- Opening Delimiter -

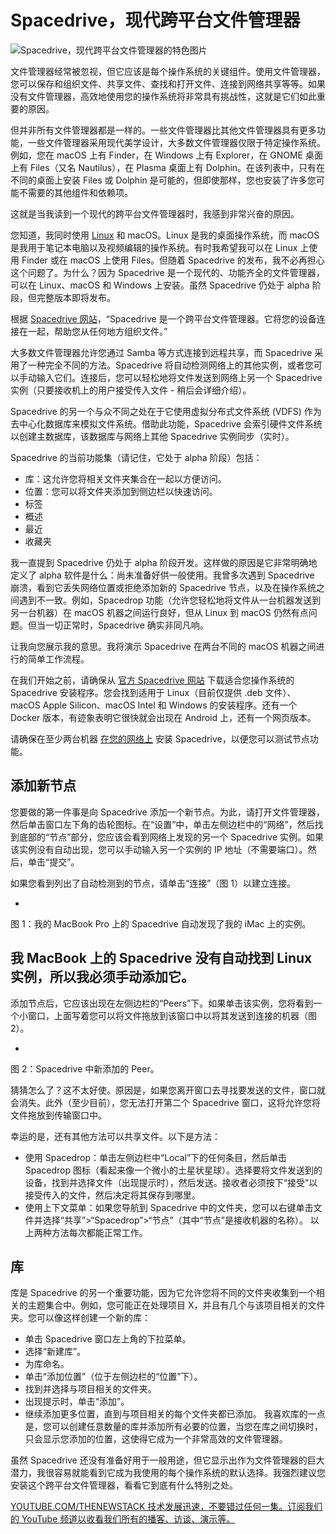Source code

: # Spacedrive，现代跨平台文件管理器

![Spacedrive，现代跨平台文件管理器的特色图片](https://cdn.thenewstack.io/media/2024/10/bce0f837-spacedrive-1024x768.jpg)

文件管理器经常被忽视，但它应该是每个操作系统的关键组件。使用文件管理器，您可以保存和组织文件、共享文件、查找和打开文件、连接到网络共享等等。如果没有文件管理器，高效地使用您的操作系统将非常具有挑战性，这就是它们如此重要的原因。

但并非所有文件管理器都是一样的。一些文件管理器比其他文件管理器具有更多功能，一些文件管理器采用现代美学设计，大多数文件管理器仅限于特定操作系统。例如，您在 macOS 上有 Finder，在 Windows 上有 Explorer，在 GNOME 桌面上有 Files（又名 Nautilus），在 Plasma 桌面上有 Dolphin。在该列表中，只有在不同的桌面上安装 Files 或 Dolphin 是可能的，但即使那样，您也安装了许多您可能不需要的其他组件和依赖项。

这就是当我读到一个现代的跨平台文件管理器时，我感到非常兴奋的原因。

您知道，我同时使用 [Linux](https://thenewstack.io/learning-linux-start-here/) 和 macOS。Linux 是我的桌面操作系统，而 macOS 是我用于笔记本电脑以及视频编辑的操作系统。有时我希望我可以在 Linux 上使用 Finder 或在 macOS 上使用 Files。但随着 Spacedrive 的发布，我不必再担心这个问题了。为什么？因为 Spacedrive 是一个现代的、功能齐全的文件管理器，可以在 Linux、macOS 和 Windows 上安装。虽然 Spacedrive 仍处于 alpha 阶段，但完整版本即将发布。

根据 [Spacedrive 网站](https://www.spacedrive.com/)，“Spacedrive 是一个跨平台文件管理器。它将您的设备连接在一起，帮助您从任何地方组织文件。”

大多数文件管理器允许您通过 Samba 等方式连接到远程共享，而 Spacedrive 采用了一种完全不同的方法。Spacedrive 将自动检测网络上的其他实例，或者您可以手动输入它们。连接后，您可以轻松地将文件发送到网络上另一个 Spacedrive 实例（只要接收机上的用户接受传入文件 - 稍后会详细介绍）。

Spacedrive 的另一个与众不同之处在于它使用虚拟分布式文件系统 (VDFS) 作为去中心化数据库来模拟文件系统。借助此功能，Spacedrive 会索引硬件文件系统以创建主数据库，该数据库与网络上其他 Spacedrive 实例同步（实时）。

Spacedrive 的当前功能集（请记住，它处于 alpha 阶段）包括：

- 库：这允许您将相关文件夹集合在一起以方便访问。
- 位置：您可以将文件夹添加到侧边栏以快速访问。
- 标签
- 概述
- 最近
- 收藏夹

我一直提到 Spacedrive 仍处于 alpha 阶段开发。这样做的原因是它非常明确地定义了 alpha 软件是什么：尚未准备好供一般使用。我曾多次遇到 Spacedrive 崩溃，看到它丢失网络位置或拒绝添加新的 Spacedrive 节点，以及在操作系统之间遇到不一致。例如，Spacedrop 功能（允许您轻松地将文件从一台机器发送到另一台机器）在 macOS 机器之间运行良好，但从 Linux 到 macOS 仍然有点问题。但当一切正常时，Spacedrive 确实非同凡响。

让我向您展示我的意思。我将演示 Spacedrive 在两台不同的 macOS 机器之间进行的简单工作流程。

在我们开始之前，请确保从 [官方 Spacedrive 网站](https://www.spacedrive.com/) 下载适合您操作系统的 Spacedrive 安装程序。您会找到适用于 Linux（目前仅提供 .deb 文件）、macOS Apple Silicon、macOS Intel 和 Windows 的安装程序。还有一个 Docker 版本，有迹象表明它很快就会出现在 Android 上，还有一个网页版本。

请确保在至少两台机器 [在您的网络上](https://thenewstack.io/networking/) 安装 Spacedrive，以便您可以测试节点功能。

## 添加新节点

您要做的第一件事是向 Spacedrive 添加一个新节点。为此，请打开文件管理器，然后单击窗口左下角的齿轮图标。在“设置”中，单击左侧边栏中的“网络”，然后找到底部的“节点”部分，您应该会看到网络上发现的另一个 Spacedrive 实例。如果该实例没有自动出现，您可以手动输入另一个实例的 IP 地址（不需要端口）。然后，单击“提交”。

如果您看到列出了自动检测到的节点，请单击“连接”（图 1）以建立连接。

-

图 1：我的 MacBook Pro 上的 Spacedrive 自动发现了我的 iMac 上的实例。
## 我 MacBook 上的 Spacedrive 没有自动找到 Linux 实例，所以我必须手动添加它。

添加节点后，它应该出现在左侧边栏的“Peers”下。如果单击该实例，您将看到一个小窗口，上面写着您可以将文件拖放到该窗口中以将其发送到连接的机器（图 2）。

-
图 2：Spacedrive 中新添加的 Peer。

猜猜怎么了？这不太好使。原因是，如果您离开窗口去寻找要发送的文件，窗口就会消失。此外（至少目前），您无法打开第二个 Spacedrive 窗口，这将允许您将文件拖放到传输窗口中。

幸运的是，还有其他方法可以共享文件。以下是方法：

- 使用 Spacedrop：单击左侧边栏中“Local”下的任何条目，然后单击 Spacedrop 图标（看起来像一个微小的土星状星球）。选择要将文件发送到的设备，找到并选择文件（出现提示时），然后发送。接收者必须按下“接受”以接受传入的文件，然后决定将其保存到哪里。
- 使用上下文菜单：如果您导航到 Spacedrive 中的文件夹，您可以右键单击文件并选择“共享”>“Spacedrop”>“节点”（其中“节点”是接收机器的名称）。
以上两种方法每次都能正常工作。

## 库
库是 Spacedrive 的另一个重要功能，因为它允许您将不同的文件夹收集到一个相关的主题集合中。例如，您可能正在处理项目 X，并且有几个与该项目相关的文件夹。您可以像这样创建一个新的库：

- 单击 Spacedrive 窗口左上角的下拉菜单。
- 选择“新建库”。
- 为库命名。
- 单击“添加位置”（位于左侧边栏的“位置”下）。
- 找到并选择与项目相关的文件夹。
- 出现提示时，单击“添加”。
- 继续添加更多位置，直到与项目相关的每个文件夹都已添加。
我喜欢库的一点是，您可以创建任意数量的库并添加所有必要的位置，当您在库之间切换时，只会显示您添加的位置，这使得它成为一个非常高效的文件管理器。

虽然 Spacedrive 还没有准备好用于一般用途，但它显示出作为文件管理器的巨大潜力，我很容易就能看到它成为我使用的每个操作系统的默认选择。我强烈建议您安装这个跨平台文件管理器，看看它到底有什么特别之处。

[
YOUTUBE.COM/THENEWSTACK
技术发展迅速，不要错过任何一集。订阅我们的 YouTube
频道以收看我们所有的播客、访谈、演示等。
](https://youtube.com/thenewstack?sub_confirmation=1)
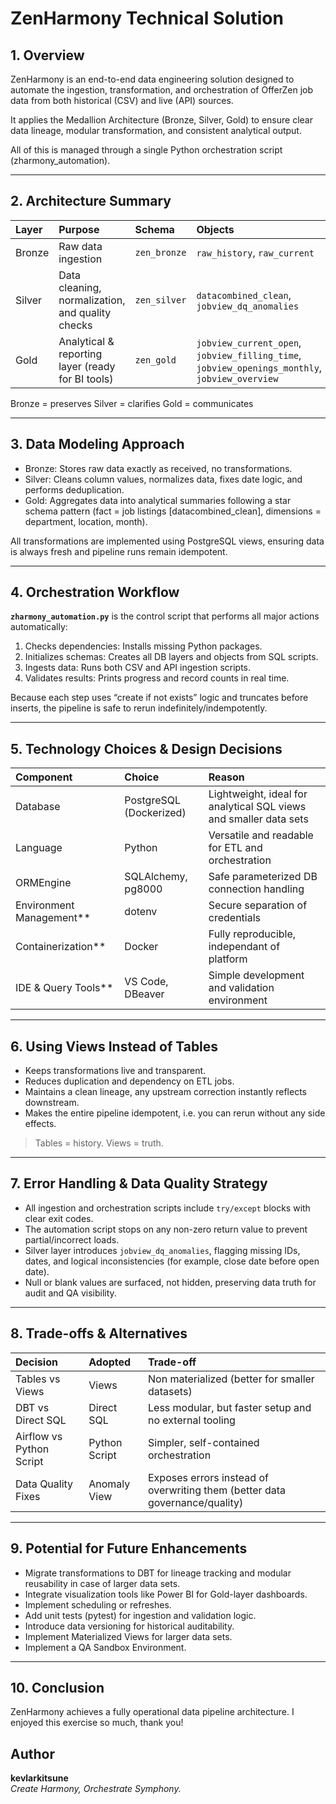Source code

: # ZenHarmony Technical Solution

## 1. Overview
ZenHarmony is an end-to-end data engineering solution designed to automate the ingestion, transformation, and orchestration of OfferZen job data from both historical (CSV) and live (API) sources.  

It applies the Medallion Architecture (Bronze, Silver, Gold) to ensure clear data lineage, modular transformation, and consistent analytical output.

All of this is managed through a single Python orchestration script (zharmony_automation).

---

## 2. Architecture Summary

| Layer | Purpose | Schema | Objects |
|:------|:---------|:--------|:-------------|
| Bronze | Raw data ingestion | `zen_bronze` | `raw_history`, `raw_current` |
| Silver | Data cleaning, normalization, and quality checks | `zen_silver` | `datacombined_clean`, `jobview_dq_anomalies` |
| Gold | Analytical & reporting layer (ready for BI tools) | `zen_gold` | `jobview_current_open`, `jobview_filling_time`, `jobview_openings_monthly`, `jobview_overview` |

Bronze = preserves
Silver = clarifies
Gold = communicates

---

## 3. Data Modeling Approach

- Bronze: Stores raw data exactly as received, no transformations.  
- Silver: Cleans column values, normalizes data, fixes date logic, and performs deduplication.  
- Gold: Aggregates data into analytical summaries following a star schema pattern (fact = job listings [datacombined_clean], dimensions = department, location, month).  

All transformations are implemented using PostgreSQL views, ensuring data is always fresh and pipeline runs remain idempotent.

---

## 4. Orchestration Workflow

**`zharmony_automation.py`** is the control script that performs all major actions automatically:

1. Checks dependencies: Installs missing Python packages.  
2. Initializes schemas: Creates all DB layers and objects from SQL scripts.  
3. Ingests data: Runs both CSV and API ingestion scripts.  
4. Validates results: Prints progress and record counts in real time.  

Because each step uses “create if not exists” logic and truncates before inserts, the pipeline is safe to rerun indefinitely/indempotently.

---

## 5. Technology Choices & Design Decisions

| Component | Choice | Reason |
|:-----------|:--------|:--------|
| Database | PostgreSQL (Dockerized) | Lightweight, ideal for analytical SQL views and smaller data sets |
| Language | Python | Versatile and readable for ETL and orchestration |
| ORMEngine | SQLAlchemy, pg8000 | Safe parameterized DB connection handling |
| Environment Management** | dotenv | Secure separation of credentials |
| Containerization** | Docker | Fully reproducible, independant of platform |
| IDE & Query Tools** | VS Code,  DBeaver | Simple development and validation environment |

---

## 6. Using Views Instead of Tables

- Keeps transformations live and transparent.  
- Reduces duplication and dependency on ETL jobs.  
- Maintains a clean lineage, any upstream correction instantly reflects downstream.  
- Makes the entire pipeline idempotent, i.e. you can rerun without any side effects.

> Tables = history. 
> Views = truth.

---

## 7. Error Handling & Data Quality Strategy

- All ingestion and orchestration scripts include `try/except` blocks with clear exit codes.  
- The automation script stops on any non-zero return value to prevent partial/incorrect loads.  
- Silver layer introduces `jobview_dq_anomalies`, flagging missing IDs, dates, and logical inconsistencies (for example, close date before open date).  
- Null or blank values are surfaced, not hidden, preserving data truth for audit and QA visibility.

---

## 8. Trade-offs & Alternatives

| Decision | Adopted | Trade-off |
|:----------|:--------|:-----------|
| Tables vs Views | Views | Non materialized (better for smaller datasets) |
| DBT vs Direct SQL | Direct SQL | Less modular, but faster setup and no external tooling |
| Airflow vs Python Script | Python Script | Simpler, self-contained orchestration |
| Data Quality Fixes | Anomaly View | Exposes errors instead of overwriting them (better data governance/quality) |

---

## 9. Potential for Future Enhancements

- Migrate transformations to DBT for lineage tracking and modular reusability in case of larger data sets.  
- Integrate visualization tools like Power BI for Gold-layer dashboards.  
- Implement scheduling or refreshes.  
- Add unit tests (pytest) for ingestion and validation logic.  
- Introduce data versioning for historical auditability.
- Implement Materialized Views for larger data sets.
- Implement a QA Sandbox Environment.

---

## 10. Conclusion

ZenHarmony achieves a fully operational data pipeline architecture.  I enjoyed this exercise so much, thank you!

## Author
**kevlarkitsune**  
*Create Harmony, Orchestrate Symphony.*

- Closing Delimiter -

◆ TASK DESCRIPTION ◆
Take the entries above and return only the lines from the one with "external tooling |" to the one with "## 10. Conclusion", both included, unchanged.

◆ ANSWER SECTION ◆
| DBT vs Direct SQL | Direct SQL | Less modular, but faster setup and no external tooling |
| Airflow vs Python Script | Python Script | Simpler, self-contained orchestration |
| Data Quality Fixes | Anomaly View | Exposes errors instead of overwriting them (better data governance/quality) |

---

## 9. Potential for Future Enhancements

- Migrate transformations to DBT for lineage tracking and modular reusability in case of larger data sets.  
- Integrate visualization tools like Power BI for Gold-layer dashboards.  
- Implement scheduling or refreshes.  
- Add unit tests (pytest) for ingestion and validation logic.  
- Introduce data versioning for historical auditability.
- Implement Materialized Views for larger data sets.
- Implement a QA Sandbox Environment.

---

## 10. Conclusion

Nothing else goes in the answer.